Yes, it’s that simple. This is a kids’ movie. Not a movie that happens to feature animated characters. Not a family film carefully engineered to smuggle in sophisticated adult subtext. A kids’ movie, full stop, no asterisks. If you walked into the theater with a fully developed prefrontal cortex and left feeling like the film didn’t give you enough room to breathe, congratulations: you used the wrong brain.
And that’s really the crux of it. Critics have lined up to complain that The Super Mario Galaxy Movie rushes breathlessly from one set piece to the next, barely pausing to let its story breathe. Rosalina gets kidnapped, Bowser Jr. schemes, Yoshi shows up with almost zero introduction, Fox McCloud materializes out of nowhere like a charismatic mercenary from a different franchise entirely, and before you’ve processed any of it, the credits are rolling. For an adult mind, trained to expect narrative architecture and character arcs with room to resonate, that chaos can feel genuinely disorienting. But here’s the thing those reviews are leaving out: this is a kids’ movie, and the eight-year-old sitting two rows in front of you didn’t need to breathe. She needed the next cool thing to happen right now.

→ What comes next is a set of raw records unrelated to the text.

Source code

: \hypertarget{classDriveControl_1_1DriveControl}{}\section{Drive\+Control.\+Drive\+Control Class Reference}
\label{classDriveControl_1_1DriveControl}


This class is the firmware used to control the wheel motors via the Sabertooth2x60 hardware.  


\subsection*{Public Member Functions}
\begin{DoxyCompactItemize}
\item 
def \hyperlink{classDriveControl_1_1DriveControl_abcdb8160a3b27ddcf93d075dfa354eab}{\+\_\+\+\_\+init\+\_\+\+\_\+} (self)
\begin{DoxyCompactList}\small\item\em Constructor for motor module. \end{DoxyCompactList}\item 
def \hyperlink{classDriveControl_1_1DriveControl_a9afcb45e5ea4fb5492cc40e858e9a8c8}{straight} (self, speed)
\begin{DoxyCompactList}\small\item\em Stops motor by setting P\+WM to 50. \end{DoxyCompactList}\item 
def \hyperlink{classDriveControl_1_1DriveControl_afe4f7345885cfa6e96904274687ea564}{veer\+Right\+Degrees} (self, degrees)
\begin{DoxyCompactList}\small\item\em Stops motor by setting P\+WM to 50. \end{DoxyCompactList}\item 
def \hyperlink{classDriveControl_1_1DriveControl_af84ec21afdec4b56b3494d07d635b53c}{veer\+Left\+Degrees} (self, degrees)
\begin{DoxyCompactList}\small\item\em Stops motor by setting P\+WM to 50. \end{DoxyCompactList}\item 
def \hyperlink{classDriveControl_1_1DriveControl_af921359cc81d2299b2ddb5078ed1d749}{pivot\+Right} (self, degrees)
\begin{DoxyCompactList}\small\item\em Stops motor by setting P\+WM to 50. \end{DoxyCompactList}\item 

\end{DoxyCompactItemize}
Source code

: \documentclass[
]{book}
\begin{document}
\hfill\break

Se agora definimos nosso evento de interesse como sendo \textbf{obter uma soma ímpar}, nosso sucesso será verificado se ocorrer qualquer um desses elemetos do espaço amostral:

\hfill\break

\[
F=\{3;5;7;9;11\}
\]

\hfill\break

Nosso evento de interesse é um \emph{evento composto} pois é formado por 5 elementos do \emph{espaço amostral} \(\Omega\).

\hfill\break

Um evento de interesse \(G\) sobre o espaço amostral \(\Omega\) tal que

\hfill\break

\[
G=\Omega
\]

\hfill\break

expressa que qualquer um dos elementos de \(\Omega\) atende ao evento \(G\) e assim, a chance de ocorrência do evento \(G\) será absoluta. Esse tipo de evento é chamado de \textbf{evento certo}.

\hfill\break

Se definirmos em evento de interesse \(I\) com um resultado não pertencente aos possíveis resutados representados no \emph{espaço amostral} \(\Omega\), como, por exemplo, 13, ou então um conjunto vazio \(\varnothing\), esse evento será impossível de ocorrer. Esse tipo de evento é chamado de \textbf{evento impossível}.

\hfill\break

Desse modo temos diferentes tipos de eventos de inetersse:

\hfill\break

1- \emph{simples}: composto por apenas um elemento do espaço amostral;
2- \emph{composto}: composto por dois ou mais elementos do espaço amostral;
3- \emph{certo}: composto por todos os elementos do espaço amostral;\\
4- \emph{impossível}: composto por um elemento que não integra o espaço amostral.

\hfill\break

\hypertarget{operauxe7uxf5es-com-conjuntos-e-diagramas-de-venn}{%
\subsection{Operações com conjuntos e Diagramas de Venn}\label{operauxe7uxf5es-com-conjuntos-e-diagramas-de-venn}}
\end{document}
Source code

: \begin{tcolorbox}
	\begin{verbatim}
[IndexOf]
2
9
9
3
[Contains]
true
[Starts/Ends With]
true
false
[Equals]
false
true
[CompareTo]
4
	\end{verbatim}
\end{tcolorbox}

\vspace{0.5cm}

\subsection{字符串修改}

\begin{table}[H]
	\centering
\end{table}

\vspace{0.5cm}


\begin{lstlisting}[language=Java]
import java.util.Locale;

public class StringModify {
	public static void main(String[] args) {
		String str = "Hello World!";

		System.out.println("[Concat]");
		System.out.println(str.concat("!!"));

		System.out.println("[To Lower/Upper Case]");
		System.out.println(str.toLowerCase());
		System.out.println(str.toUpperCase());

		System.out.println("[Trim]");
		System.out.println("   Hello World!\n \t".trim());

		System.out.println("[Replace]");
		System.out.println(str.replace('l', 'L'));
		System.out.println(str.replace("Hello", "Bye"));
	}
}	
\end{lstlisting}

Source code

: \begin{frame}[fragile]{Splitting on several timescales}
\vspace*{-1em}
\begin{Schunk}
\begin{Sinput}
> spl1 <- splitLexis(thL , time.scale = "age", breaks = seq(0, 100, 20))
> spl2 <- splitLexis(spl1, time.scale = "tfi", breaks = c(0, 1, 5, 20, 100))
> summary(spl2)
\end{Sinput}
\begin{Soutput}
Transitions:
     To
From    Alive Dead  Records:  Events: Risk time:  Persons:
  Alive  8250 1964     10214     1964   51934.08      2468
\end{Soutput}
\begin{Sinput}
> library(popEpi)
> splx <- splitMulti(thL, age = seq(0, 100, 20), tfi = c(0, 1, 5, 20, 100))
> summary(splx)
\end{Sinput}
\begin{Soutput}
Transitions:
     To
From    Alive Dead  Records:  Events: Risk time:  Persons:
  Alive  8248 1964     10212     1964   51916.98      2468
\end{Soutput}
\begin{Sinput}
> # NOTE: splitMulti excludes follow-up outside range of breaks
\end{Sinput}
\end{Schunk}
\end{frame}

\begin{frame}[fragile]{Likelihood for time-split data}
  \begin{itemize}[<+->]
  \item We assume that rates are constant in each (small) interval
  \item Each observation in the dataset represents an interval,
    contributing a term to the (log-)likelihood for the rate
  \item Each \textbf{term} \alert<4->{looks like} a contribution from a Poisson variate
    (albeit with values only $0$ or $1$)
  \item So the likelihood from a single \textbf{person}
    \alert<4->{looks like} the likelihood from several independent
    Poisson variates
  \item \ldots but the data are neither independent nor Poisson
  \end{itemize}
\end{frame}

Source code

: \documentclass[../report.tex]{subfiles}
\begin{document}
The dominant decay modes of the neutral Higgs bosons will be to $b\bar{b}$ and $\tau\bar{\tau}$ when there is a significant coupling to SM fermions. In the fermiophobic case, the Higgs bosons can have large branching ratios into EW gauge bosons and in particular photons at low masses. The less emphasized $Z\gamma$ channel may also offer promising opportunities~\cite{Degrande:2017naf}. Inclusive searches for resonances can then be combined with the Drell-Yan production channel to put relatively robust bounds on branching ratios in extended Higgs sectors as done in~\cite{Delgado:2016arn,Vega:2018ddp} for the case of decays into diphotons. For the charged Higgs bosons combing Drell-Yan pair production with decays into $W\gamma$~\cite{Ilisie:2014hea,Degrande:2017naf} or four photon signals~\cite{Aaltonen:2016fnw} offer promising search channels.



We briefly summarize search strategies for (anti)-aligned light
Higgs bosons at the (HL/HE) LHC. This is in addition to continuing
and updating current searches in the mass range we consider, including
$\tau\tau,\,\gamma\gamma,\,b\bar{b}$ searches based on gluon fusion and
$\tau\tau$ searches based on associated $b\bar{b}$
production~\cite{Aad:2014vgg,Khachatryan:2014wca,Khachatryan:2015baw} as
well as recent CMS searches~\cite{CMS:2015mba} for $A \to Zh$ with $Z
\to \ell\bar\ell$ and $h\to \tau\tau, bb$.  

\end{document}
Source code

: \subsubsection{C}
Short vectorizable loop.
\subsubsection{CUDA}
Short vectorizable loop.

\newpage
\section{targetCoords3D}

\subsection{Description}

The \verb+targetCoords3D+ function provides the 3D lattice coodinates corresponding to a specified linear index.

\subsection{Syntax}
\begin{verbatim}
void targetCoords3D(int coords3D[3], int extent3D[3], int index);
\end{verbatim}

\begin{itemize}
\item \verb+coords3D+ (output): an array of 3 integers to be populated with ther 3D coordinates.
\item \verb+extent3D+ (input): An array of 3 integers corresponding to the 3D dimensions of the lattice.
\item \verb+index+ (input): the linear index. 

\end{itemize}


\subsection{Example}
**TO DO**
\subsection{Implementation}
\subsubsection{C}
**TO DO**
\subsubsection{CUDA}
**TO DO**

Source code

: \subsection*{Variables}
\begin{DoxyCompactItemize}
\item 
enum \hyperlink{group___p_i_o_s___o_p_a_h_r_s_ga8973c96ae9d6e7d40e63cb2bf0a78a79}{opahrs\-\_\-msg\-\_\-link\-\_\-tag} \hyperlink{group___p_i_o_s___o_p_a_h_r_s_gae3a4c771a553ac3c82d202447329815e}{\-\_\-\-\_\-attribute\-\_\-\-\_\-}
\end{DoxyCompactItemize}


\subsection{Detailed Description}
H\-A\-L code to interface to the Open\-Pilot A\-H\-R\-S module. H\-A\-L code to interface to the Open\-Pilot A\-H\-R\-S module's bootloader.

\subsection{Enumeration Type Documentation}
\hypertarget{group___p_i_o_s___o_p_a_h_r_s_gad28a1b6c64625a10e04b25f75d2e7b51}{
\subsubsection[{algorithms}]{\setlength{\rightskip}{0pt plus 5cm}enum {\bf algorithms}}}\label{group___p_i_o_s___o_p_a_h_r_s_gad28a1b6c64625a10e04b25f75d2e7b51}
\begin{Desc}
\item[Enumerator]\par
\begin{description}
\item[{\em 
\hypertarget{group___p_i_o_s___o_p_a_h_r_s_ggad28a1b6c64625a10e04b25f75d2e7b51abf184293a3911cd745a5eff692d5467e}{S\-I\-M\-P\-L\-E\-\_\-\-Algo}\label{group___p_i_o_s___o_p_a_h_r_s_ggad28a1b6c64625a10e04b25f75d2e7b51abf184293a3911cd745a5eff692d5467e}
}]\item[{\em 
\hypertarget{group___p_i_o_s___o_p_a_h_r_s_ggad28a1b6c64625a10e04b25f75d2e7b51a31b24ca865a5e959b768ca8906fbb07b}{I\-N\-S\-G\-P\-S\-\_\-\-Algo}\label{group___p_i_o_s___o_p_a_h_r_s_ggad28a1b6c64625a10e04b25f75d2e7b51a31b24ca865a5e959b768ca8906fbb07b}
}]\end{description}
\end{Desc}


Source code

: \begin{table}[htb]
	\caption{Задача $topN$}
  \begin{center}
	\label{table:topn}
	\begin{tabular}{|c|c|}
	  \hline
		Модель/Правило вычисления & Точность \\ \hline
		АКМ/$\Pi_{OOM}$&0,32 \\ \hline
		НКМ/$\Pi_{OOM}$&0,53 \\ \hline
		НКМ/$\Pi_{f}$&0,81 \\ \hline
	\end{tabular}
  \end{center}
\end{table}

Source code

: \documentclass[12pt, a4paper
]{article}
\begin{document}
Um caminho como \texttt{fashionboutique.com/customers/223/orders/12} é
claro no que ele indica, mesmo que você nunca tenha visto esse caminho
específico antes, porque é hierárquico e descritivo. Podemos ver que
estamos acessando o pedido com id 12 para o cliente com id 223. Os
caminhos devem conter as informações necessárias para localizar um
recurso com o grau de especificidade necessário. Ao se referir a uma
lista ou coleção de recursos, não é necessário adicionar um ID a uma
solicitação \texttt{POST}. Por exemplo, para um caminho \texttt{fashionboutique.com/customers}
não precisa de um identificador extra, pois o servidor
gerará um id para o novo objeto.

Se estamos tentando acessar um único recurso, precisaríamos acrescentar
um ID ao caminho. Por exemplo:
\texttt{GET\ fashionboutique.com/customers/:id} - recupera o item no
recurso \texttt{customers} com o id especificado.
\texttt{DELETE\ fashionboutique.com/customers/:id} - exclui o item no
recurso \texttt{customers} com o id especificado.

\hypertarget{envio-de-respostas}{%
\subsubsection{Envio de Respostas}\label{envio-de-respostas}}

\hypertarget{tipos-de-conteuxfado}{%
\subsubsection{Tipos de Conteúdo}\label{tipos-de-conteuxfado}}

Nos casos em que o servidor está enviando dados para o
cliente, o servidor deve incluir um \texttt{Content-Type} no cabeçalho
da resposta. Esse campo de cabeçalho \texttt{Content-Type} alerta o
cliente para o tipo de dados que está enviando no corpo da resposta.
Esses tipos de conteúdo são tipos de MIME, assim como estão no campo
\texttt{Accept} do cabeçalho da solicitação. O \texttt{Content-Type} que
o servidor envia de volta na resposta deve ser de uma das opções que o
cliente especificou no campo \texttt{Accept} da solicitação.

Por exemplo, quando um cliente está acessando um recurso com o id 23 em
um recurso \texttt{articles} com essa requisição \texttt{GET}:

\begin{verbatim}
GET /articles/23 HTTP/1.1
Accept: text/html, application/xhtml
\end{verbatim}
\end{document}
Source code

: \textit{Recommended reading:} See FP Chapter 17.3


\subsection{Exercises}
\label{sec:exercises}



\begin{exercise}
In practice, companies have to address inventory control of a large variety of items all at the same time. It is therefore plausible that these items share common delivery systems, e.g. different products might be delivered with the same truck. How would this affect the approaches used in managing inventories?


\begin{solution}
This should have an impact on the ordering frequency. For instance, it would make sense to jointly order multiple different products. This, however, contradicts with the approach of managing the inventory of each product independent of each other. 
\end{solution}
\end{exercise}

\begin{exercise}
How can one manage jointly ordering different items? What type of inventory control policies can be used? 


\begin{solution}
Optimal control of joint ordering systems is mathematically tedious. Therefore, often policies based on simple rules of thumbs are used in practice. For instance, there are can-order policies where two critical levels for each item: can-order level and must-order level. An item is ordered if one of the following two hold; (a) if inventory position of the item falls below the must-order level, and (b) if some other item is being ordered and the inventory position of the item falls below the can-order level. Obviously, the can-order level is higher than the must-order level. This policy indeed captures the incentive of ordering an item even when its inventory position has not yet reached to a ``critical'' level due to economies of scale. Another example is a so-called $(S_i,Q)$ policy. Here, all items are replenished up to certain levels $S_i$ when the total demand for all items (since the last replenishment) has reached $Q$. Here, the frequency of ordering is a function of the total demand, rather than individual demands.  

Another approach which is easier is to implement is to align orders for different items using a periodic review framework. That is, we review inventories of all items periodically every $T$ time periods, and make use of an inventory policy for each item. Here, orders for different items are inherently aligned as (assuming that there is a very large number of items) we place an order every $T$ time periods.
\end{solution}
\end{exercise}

Kids don’t sit in the theater demanding that their emotions be allowed to settle. They sit there demanding more Lumas, more Yoshis, and more Fox McCloud doing something awesome. The relentless, gear-grinding pace that reads as exhausting to a 35-year-old dad is essentially cocaine for a child, and the film knows it. Directors Aaron Horvath and Michael Jelenic, working again from Matthew Fogel’s script, clearly understand who they’re making this for, even if some of their critics seem to have forgotten. This is a kids’ movie. It moves like one, it thinks like one, and kids, bless them, will follow it every step of the way.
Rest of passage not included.